This two-year research network aims to engender current smart city agendas through young women’s everyday experiences of navigating and living in the city. It will present digital stories of mobility and safety curated by young women living in urban peripheries – resettlement colonies, urban villages and border towns. Using participatory maps, photographs, music, videos, Wikipedia pages and WhatsApp diaries maintained by these women over a period of time, this project will explore how women on the margins view, understand, and ultimately navigate the city through information and communication technologies (ICT) accessed from low-cost mobile phones. It provokes us to think what the city means in a context where social media provides real time information on the dangers and freedoms located in the metro, bus, e-rickshaws, and walkways as well as the opportunity to express this in creative and poignant ways. It shows us how women living on the urban peripheries negotiate the ‘freedoms’ of moving in online space with the ‘dangers’ of going out into the city, or the limitations of engaging via digital technologies with the freedom of stepping out of one’s home. Through a convergence of artistic practice, digital media and architecture, this network will co-produce with participants, a new kind of visual language on the gendered city.
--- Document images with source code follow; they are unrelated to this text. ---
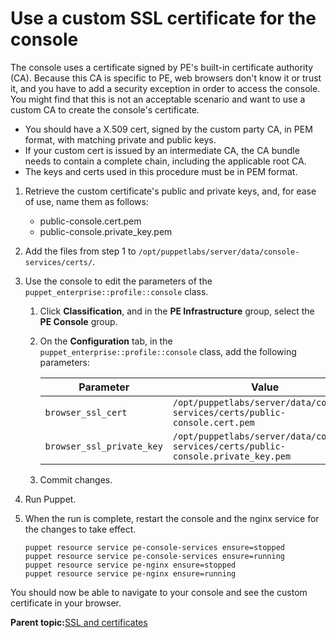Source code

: # Use a custom SSL certificate for the console

The console uses a certificate signed by PE's built-in certificate authority \(CA\). Because this CA is specific to PE, web browsers don't know it or trust it, and you have to add a security exception in order to access the console. You might find that this is not an acceptable scenario and want to use a custom CA to create the console's certificate.

-   You should have a X.509 cert, signed by the custom party CA, in PEM format, with matching private and public keys.
-   If your custom cert is issued by an intermediate CA, the CA bundle needs to contain a complete chain, including the applicable root CA.
-   The keys and certs used in this procedure must be in PEM format.

1.  Retrieve the custom certificate's public and private keys, and, for ease of use, name them as follows:

    -   public-console.cert.pem
    -   public-console.private\_key.pem
2.  Add the files from step 1 to `/opt/puppetlabs/server/data/console-services/certs/`.

3.  Use the console to edit the parameters of the `puppet_enterprise::profile::console` class.

    1.  Click **Classification**, and in the **PE Infrastructure** group, select the **PE Console** group.

    2.  On the **Configuration** tab, in the `puppet_enterprise::profile::console` class, add the following parameters:

        |Parameter|Value|
        |---------|-----|
        |`browser_ssl_cert`|`/opt/puppetlabs/server/data/console-services/certs/public-console.cert.pem`|
        |`browser_ssl_private_key`|`/opt/puppetlabs/server/data/console-services/certs/public-console.private_key.pem`|

    3.  Commit changes.

4.  Run Puppet.

5.  When the run is complete, restart the console and the nginx service for the changes to take effect.

    ```
    puppet resource service pe-console-services ensure=stopped
    puppet resource service pe-console-services ensure=running
    puppet resource service pe-nginx ensure=stopped
    puppet resource service pe-nginx ensure=running
    ```


You should now be able to navigate to your console and see the custom certificate in your browser.

**Parent topic:**[SSL and certificates](ssl_and_certificates.md)

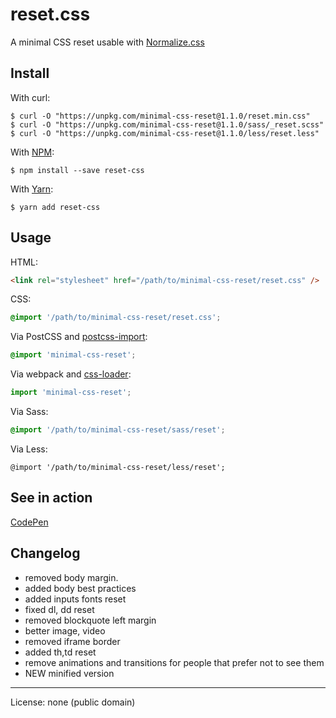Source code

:# reset.css

A minimal CSS reset usable with [Normalize.css](https://github.com/necolas/normalize.css)

## Install

With curl:

```command
$ curl -O "https://unpkg.com/minimal-css-reset@1.1.0/reset.min.css"
$ curl -O "https://unpkg.com/minimal-css-reset@1.1.0/sass/_reset.scss"
$ curl -O "https://unpkg.com/minimal-css-reset@1.1.0/less/reset.less"
```

With [NPM](http://npmjs.com):

```command
$ npm install --save reset-css
```

With [Yarn](https://yarnpkg.com):

```command
$ yarn add reset-css
```

## Usage

HTML:

```html
<link rel="stylesheet" href="/path/to/minimal-css-reset/reset.css" />
```

CSS:

```css
@import '/path/to/minimal-css-reset/reset.css';
```

Via PostCSS and [postcss-import](https://github.com/postcss/postcss-import):

```css
@import 'minimal-css-reset';
```

Via webpack and [css-loader](https://github.com/webpack-contrib/css-loader):

```js
import 'minimal-css-reset';
```

Via Sass:

```scss
@import '/path/to/minimal-css-reset/sass/reset';
```

Via Less:

```less
@import '/path/to/minimal-css-reset/less/reset';
```

## See in action 

[CodePen](https://codepen.io/trevonerd/pen/bGGwxGG)

## Changelog

- removed body margin.
- added body best practices 
- added inputs fonts reset
- fixed dl, dd reset
- removed blockquote left margin
- better image, video
- removed iframe border
- added th,td reset
- remove animations and transitions for people that prefer not to see them
- NEW minified version

----

License: none (public domain)
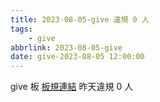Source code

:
```yaml
---
title: 2023-08-05-give 違規 0 人
tags:
    - give
abbrlink: 2023-08-05-give
date: give-2023-08-05 12:00:00
---
```

give 板 [板規連結](https://www.ptt.cc/bbs/give/M.1612495900.A.C32.html)
昨天違規 0 人

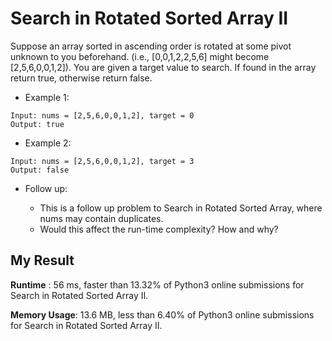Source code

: # Search in Rotated Sorted Array II

Suppose an array sorted in ascending order is rotated at some pivot unknown to you beforehand.
(i.e., [0,0,1,2,2,5,6] might become [2,5,6,0,0,1,2]).
You are given a target value to search. If found in the array return true, otherwise return false.

- Example 1:

```
Input: nums = [2,5,6,0,0,1,2], target = 0
Output: true
```

- Example 2:

```
Input: nums = [2,5,6,0,0,1,2], target = 3
Output: false
```

- Follow up:

  - This is a follow up problem to Search in Rotated Sorted Array, where nums may contain duplicates.
  - Would this affect the run-time complexity? How and why?
  

## My Result

**Runtime** : 56 ms, faster than 13.32% of Python3 online submissions for Search in Rotated Sorted Array II.

**Memory Usage**: 13.6 MB, less than 6.40% of Python3 online submissions for Search in Rotated Sorted Array II.

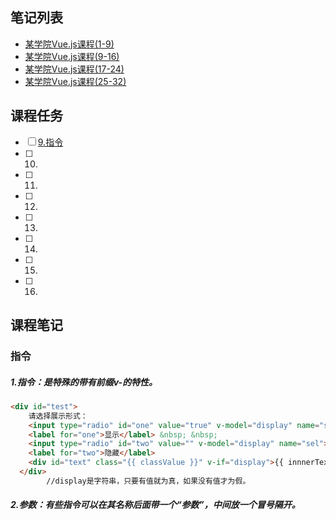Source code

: ## 笔记列表
* [某学院Vue.js课程(1-9)](https://github.com/honglyan/demo/blob/master/Vue.js/vuejs1.0-advance-doc-1.md)  
* [某学院Vue.js课程(9-16)](https://github.com/honglyan/demo/blob/master/Vue.js/vuejs1.0-advance-doc-2.md)  
* [某学院Vue.js课程(17-24)](https://github.com/honglyan/demo/blob/master/Vue.js/vuejs1.0-advance-doc-3.md)
* [某学院Vue.js课程(25-32)](https://github.com/honglyan/demo/blob/master/Vue.js/vuejs1.0-advance-doc-4.md)


## 课程任务
- [ ] [9.指令](https://github.com/honglyan/demo/blob/master/Vue.js/vuejs1.0-advance-doc-2.md#指令)
- [ ] 10.
- [ ] 11.
- [ ] 12.
- [ ] 13.
- [ ] 14.
- [ ] 15.
- [ ] 16.  

## 课程笔记  
### 指令
##### 1.指令：是特殊的带有前缀v-的特性。
```html
<div id="test">
    请选择展示形式：
    <input type="radio" id="one" value="true" v-model="display" name="sel">
    <label for="one">显示</label> &nbsp; &nbsp;
    <input type="radio" id="two" value="" v-model="display" name="sel">
    <label for="two">隐藏</label>
    <div id="text" class="{{ classValue }}" v-if="display">{{ innnerText }}</div>
  </div>
        //display是字符串，只要有值就为真，如果没有值才为假。
```
##### 2.参数：有些指令可以在其名称后面带一个“参数”，中间放一个冒号隔开。
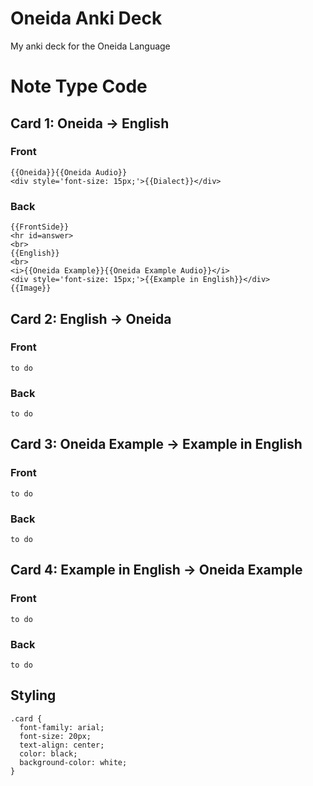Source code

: # Oneida Anki Deck
My anki deck for the Oneida Language
# Note Type Code
## Card 1: Oneida -> English
### Front
```
{{Oneida}}{{Oneida Audio}}
<div style='font-size: 15px;'>{{Dialect}}</div>
```
### Back
```
{{FrontSide}}
<hr id=answer>
<br>
{{English}}
<br>
<i>{{Oneida Example}}{{Oneida Example Audio}}</i>
<div style='font-size: 15px;'>{{Example in English}}</div>
{{Image}}
```
## Card 2: English -> Oneida
### Front
```
to do
```
### Back
```
to do
```
## Card 3: Oneida Example -> Example in English
### Front
```
to do
```
### Back
```
to do
```
## Card 4: Example in English -> Oneida Example
### Front
```
to do
```
### Back
```
to do
```
## Styling
```
.card {
  font-family: arial;
  font-size: 20px;
  text-align: center;
  color: black;
  background-color: white;
}
```

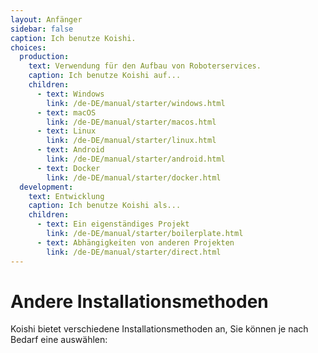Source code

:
 ```yaml
---
layout: Anfänger
sidebar: false
caption: Ich benutze Koishi.
choices:
  production:
    text: Verwendung für den Aufbau von Roboterservices.
    caption: Ich benutze Koishi auf...
    children:
      - text: Windows
        link: /de-DE/manual/starter/windows.html
      - text: macOS
        link: /de-DE/manual/starter/macos.html
      - text: Linux
        link: /de-DE/manual/starter/linux.html
      - text: Android
        link: /de-DE/manual/starter/android.html
      - text: Docker
        link: /de-DE/manual/starter/docker.html
  development:
    text: Entwicklung
    caption: Ich benutze Koishi als...
    children:
      - text: Ein eigenständiges Projekt
        link: /de-DE/manual/starter/boilerplate.html
      - text: Abhängigkeiten von anderen Projekten
        link: /de-DE/manual/starter/direct.html
---
```


# Andere Installationsmethoden

Koishi bietet verschiedene Installationsmethoden an, Sie können je nach Bedarf eine auswählen:
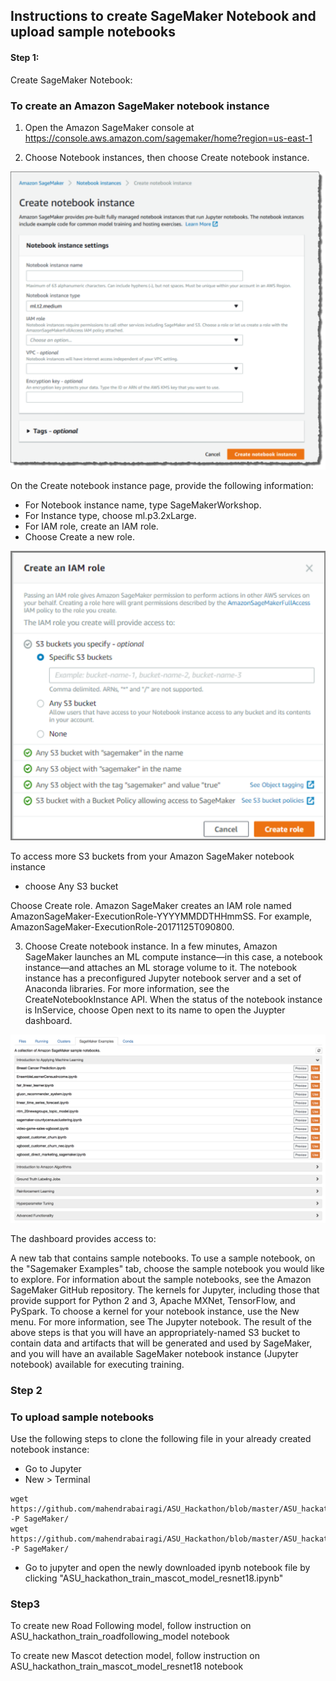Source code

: ## Instructions to create SageMaker Notebook and upload sample notebooks

#### Step 1:
Create SageMaker Notebook:

### To create an Amazon SageMaker notebook instance

1. Open the Amazon SageMaker console at https://console.aws.amazon.com/sagemaker/home?region=us-east-1

2. Choose Notebook instances, then choose Create notebook instance.

![image 1](pic1.png)

On the Create notebook instance page, provide the following information:
- For Notebook instance name, type SageMakerWorkshop.
- For Instance type, choose ml.p3.2xLarge.
- For IAM role, create an IAM role.
- Choose Create a new role.

![image 2](pic2.png)

To access more S3 buckets from your Amazon SageMaker notebook instance
- choose Any S3 bucket

Choose Create role.
Amazon SageMaker creates an IAM role named AmazonSageMaker-ExecutionRole-YYYYMMDDTHHmmSS. For example, AmazonSageMaker-ExecutionRole-20171125T090800.

3. Choose Create notebook instance.
In a few minutes, Amazon SageMaker launches an ML compute instance—in this case, a notebook instance—and attaches an ML storage volume to it. The notebook instance has a preconfigured Jupyter notebook server and a set of Anaconda libraries. For more information, see the CreateNotebookInstance API.
When the status of the notebook instance is InService, choose Open next to its name to open the Juypter dashboard.

![image 3](pic3.png)

The dashboard provides access to:

A new tab that contains sample notebooks. To use a sample notebook, on the "Sagemaker Examples" tab, choose the sample notebook you would like to explore. For information about the sample notebooks, see the Amazon SageMaker GitHub repository.
The kernels for Jupyter, including those that provide support for Python 2 and 3, Apache MXNet, TensorFlow, and PySpark. To choose a kernel for your notebook instance, use the New menu.
For more information, see The Jupyter notebook.
The result of the above steps is that you will have an appropriately-named S3 bucket to contain data and artifacts that will be generated and used by SageMaker, and you will have an available SageMaker notebook instance (Jupyter notebook) available for executing training.

### Step 2
### To upload sample notebooks
Use the following steps to clone the following file in your already created notebook instance:
- Go to Jupyter
- New > Terminal

```
wget https://github.com/mahendrabairagi/ASU_Hackathon/blob/master/ASU_hackathon_train_mascot_model_resnet18.ipynb -P SageMaker/
wget https://github.com/mahendrabairagi/ASU_Hackathon/blob/master/ASU_hackathon_train_roadfollowing_model.ipynb -P SageMaker/

```
- Go to jupyter and open the newly downloaded ipynb notebook file by clicking "ASU_hackathon_train_mascot_model_resnet18.ipynb"

### Step3

To create new Road Following model, follow instruction on ASU_hackathon_train_roadfollowing_model notebook

To create new Mascot detection model, follow instruction on ASU_hackathon_train_mascot_model_resnet18 notebook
It will reveal the capacity of this language to move beyond existing gendered data on violence against women to highlight gendered and socio-economic patterns of inclusions and exclusions brought about by a digital urban age.
The activities will be delivered through exhibitions and participatory and stakeholder workshops which will share knowledge, build capacity and explore how smart city agendas can be gendered through the voices, experiences and digital practices of gendered citizens.
The network will culminate in a symposium and exhibition in London to foster long-term international collaborations on gendering the smart city across UK and India.